Writing Your Own Logging Engine for a Python Web Application

Too Long; Did Not Read

If you want to save a whole bunch of data for logs but don’t want to spend any money, you can dump large amounts of strings into DynamoDB (without likely exceeding Amazon’s free tier).

The Problem

I outlined the context of my problem in a previous post (which also has sample code for basic DynamoDB usage with Boto), but basically, in order to troubleshoot or fine tune behavior that was happening in production for a side project, I needed to log what was happening in an understandable (plain English) way.

At work, we use Splunk which is an awesome service, but I ended up not using it. I explain in greater detail below, but at the end of the day, it all boiled down to the fact that it would cost several thousand dollars per month.

Cost Analysis for Paid Logging Services

After some quick googling coupled with an elementary knowledge of existing services, I found a few solutions to my problem at hand. In order to understand the costs of all these services, I wanted to convey the costs in terms of something that everyone can understand: Chipotle Burritos.

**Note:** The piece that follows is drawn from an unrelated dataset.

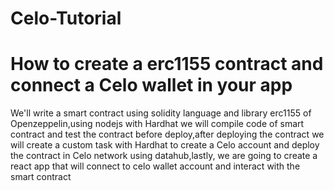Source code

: # Celo-Tutorial

# How to create a erc1155 contract and connect a Celo wallet in your app
We'll write a smart contract using solidity language and library erc1155 of Openzeppelin,using nodejs with Hardhat we will compile code of smart contract and test the contract before deploy,after deploying the contract we will create a custom task with Hardhat to create a Celo account and deploy the contract in Celo network using datahub,lastly, we are going to create a react app that will connect to celo wallet account and interact with the smart contract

To keep things simple, we’re going to assume that this is a steak burrito. Now if we go to Chipotle, there’s going to be about ten people making a single burrito in their production line. When you order double meat from the get go, it wouldn’t matter if Paul Revere was working that day, the double meat message isn’t going to make it to the register. So this is going to be a double meat burrito, but it’ll still be the same price as a regular burrito. Locally, that burrito is $7.40.

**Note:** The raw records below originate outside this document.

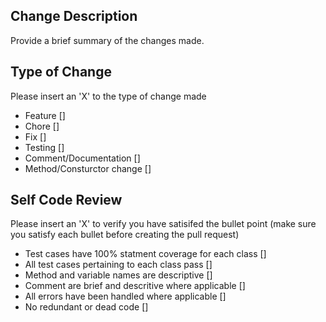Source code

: ## Change Description 
Provide a brief summary of the changes made.
  
## Type of Change
Please insert an 'X' to the type of change made
- Feature []
- Chore []
- Fix []
- Testing []
- Comment/Documentation []
- Method/Consturctor change []

## Self Code Review
Please insert an 'X' to verify you have satisifed the bullet point (make sure you satisfy each bullet before creating the pull request)
- Test cases have 100% statment coverage for each class []
- All test cases pertaining to each class pass []
- Method and variable names are descriptive []
- Comment are brief and descritive where applicable []
- All errors have been handled where applicable []
- No redundant or dead code []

At work, we use Splunk. I’m not sure if their free tier has gone away, but the entry level service costs 243 Chipotle Steak Burritos per month, or about 7.8 chipotle burritos per day. Which, if we factor in a reasonable amount of sleep, that’s 1 burrito every 2 hours for an indefinite amount of time.

If we continue down the line of services, I found Loggly, which offers a basic service for only 6.75 Chipotle Burritos per month, which is pretty good, but this is still a decent bit higher than my general allotment of Chipotle Burritos.

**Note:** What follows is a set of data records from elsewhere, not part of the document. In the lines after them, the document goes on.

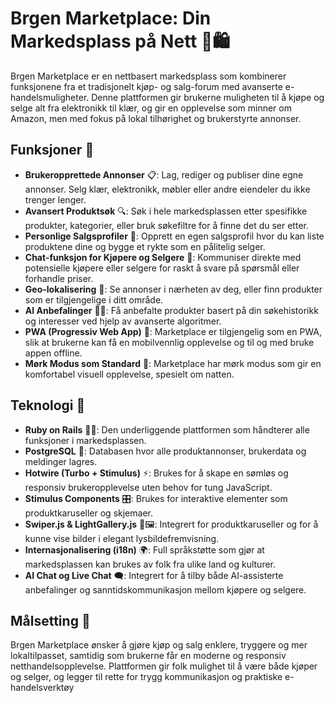 # Brgen Marketplace: Din Markedsplass på Nett 🛒🛍️

Brgen Marketplace er en nettbasert markedsplass som kombinerer funksjonene fra et tradisjonelt kjøp- og salg-forum med avanserte e-handelsmuligheter. Denne plattformen gir brukerne muligheten til å kjøpe og selge alt fra elektronikk til klær,
og gir en opplevelse som minner om Amazon,
men med fokus på lokal tilhørighet og brukerstyrte annonser.

## Funksjoner 🚀

- **Brukeropprettede Annonser** 📋: Lag, rediger og publiser dine egne annonser. Selg klær, elektronikk, møbler eller andre eiendeler du ikke trenger lenger.
- **Avansert Produktsøk** 🔍: Søk i hele markedsplassen etter spesifikke produkter, kategorier, eller bruk søkefiltre for å finne det du ser etter.
- **Personlige Salgsprofiler** 👤: Opprett en egen salgsprofil hvor du kan liste produktene dine og bygge et rykte som en pålitelig selger.
- **Chat-funksjon for Kjøpere og Selgere** 💬: Kommuniser direkte med potensielle kjøpere eller selgere for raskt å svare på spørsmål eller forhandle priser.
- **Geo-lokalisering** 📍: Se annonser i nærheten av deg, eller finn produkter som er tilgjengelige i ditt område.
- **AI Anbefalinger** 🤖✨: Få anbefalte produkter basert på din søkehistorikk og interesser ved hjelp av avanserte algoritmer.
- **PWA (Progressiv Web App)** 📱: Marketplace er tilgjengelig som en PWA, slik at brukerne kan få en mobilvennlig opplevelse og til og med bruke appen offline.
- **Mørk Modus som Standard** 🌙: Marketplace har mørk modus som gir en komfortabel visuell opplevelse, spesielt om natten.

## Teknologi 🚀

- **Ruby on Rails** 💎🚄: Den underliggende plattformen som håndterer alle funksjoner i markedsplassen.
- **PostgreSQL** 🐘: Databasen hvor alle produktannonser, brukerdata og meldinger lagres.
- **Hotwire (Turbo + Stimulus)** ⚡️: Brukes for å skape en sømløs og responsiv brukeropplevelse uten behov for tung JavaScript.
- **Stimulus Components** 🎛️: Brukes for interaktive elementer som produktkaruseller og skjemaer.
- **Swiper.js & LightGallery.js** 🎠🖼️: Integrert for produktkaruseller og for å kunne vise bilder i elegant lysbildefremvisning.
- **Internasjonalisering (i18n)** 🌍: Full språkstøtte som gjør at markedsplassen kan brukes av folk fra ulike land og kulturer.
- **AI Chat og Live Chat** 🗨️: Integrert for å tilby både AI-assisterte anbefalinger og sanntidskommunikasjon mellom kjøpere og selgere.

## Målsetting 🎯
Brgen Marketplace ønsker å gjøre kjøp og salg enklere,
tryggere og mer lokaltilpasset,
samtidig som brukerne får en moderne og responsiv netthandelsopplevelse. Plattformen gir folk mulighet til å være både kjøper og selger,
og legger til rette for trygg kommunikasjon og praktiske e-handelsverktøy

As an alternative, I could write my own logger and save all the data to DynamoDB without incurring any charge. However, after a long day of laborious coding, I will be left famished, and I will go to Chipotle and order a single burrito.

So if we tabulate the results:

Selection
Cost in Terms of Chipotle Burritos per Month
Splunk 243 burritos
Loggly 7 burritos
Write my own logger and save data to DynamoDB 1 burrito (fixed)

The choice appears clear. I will write my own logging engine.

A Really Awesome Anecdote

Hark back to my college days, and I was a cadet at the prestigious United States Military Academy at West Point, where for almost 4 years I stressed daily about my overall class rank in order to fulfill my ultimate goal of becoming a helicopter pilot. I changed my mind about becoming a pilot at the last minute and instead opted for the completely uncompetitive nerd branch of the Army, so in hindsight I really should have prioritized more important things in life: lifting weights with greater volume and intensity in order to make that one button on your uniform at chest level eventually break and pop to garner more respect from fellow peers.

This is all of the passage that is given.